▸ Work task:
Return each line of the entries that holds the string "raining".

___ Dataset ___

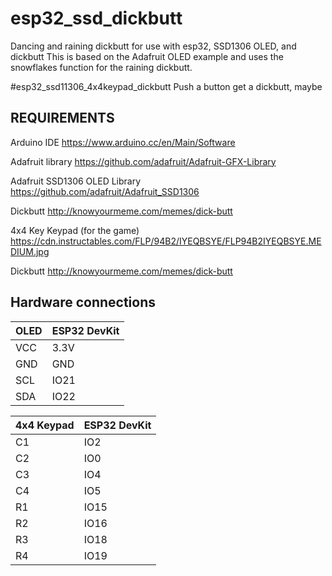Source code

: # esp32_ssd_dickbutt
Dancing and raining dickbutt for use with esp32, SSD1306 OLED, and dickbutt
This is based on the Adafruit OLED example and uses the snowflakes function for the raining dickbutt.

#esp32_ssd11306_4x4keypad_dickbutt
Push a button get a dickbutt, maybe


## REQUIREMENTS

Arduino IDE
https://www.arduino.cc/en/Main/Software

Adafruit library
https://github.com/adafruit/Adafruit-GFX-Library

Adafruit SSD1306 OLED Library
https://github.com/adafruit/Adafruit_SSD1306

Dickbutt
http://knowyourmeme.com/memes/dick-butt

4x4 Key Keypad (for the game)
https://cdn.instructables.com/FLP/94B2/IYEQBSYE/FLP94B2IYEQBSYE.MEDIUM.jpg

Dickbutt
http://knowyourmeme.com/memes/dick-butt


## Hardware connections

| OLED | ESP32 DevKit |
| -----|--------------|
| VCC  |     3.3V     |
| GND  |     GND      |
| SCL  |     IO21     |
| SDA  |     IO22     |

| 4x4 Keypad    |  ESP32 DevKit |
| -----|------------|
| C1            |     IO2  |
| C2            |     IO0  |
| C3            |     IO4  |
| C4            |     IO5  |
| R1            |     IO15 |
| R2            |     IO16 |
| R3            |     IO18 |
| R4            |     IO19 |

___
___ Dataset ___

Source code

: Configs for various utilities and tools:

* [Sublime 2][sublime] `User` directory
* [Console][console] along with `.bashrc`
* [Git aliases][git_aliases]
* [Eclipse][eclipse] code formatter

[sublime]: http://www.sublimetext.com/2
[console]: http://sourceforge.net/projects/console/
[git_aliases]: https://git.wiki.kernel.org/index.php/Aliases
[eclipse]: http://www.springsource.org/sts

___

▸ Response below:
Dancing and raining dickbutt for use with esp32, SSD1306 OLED, and dickbutt
This is based on the Adafruit OLED example and uses the snowflakes function for the raining dickbutt.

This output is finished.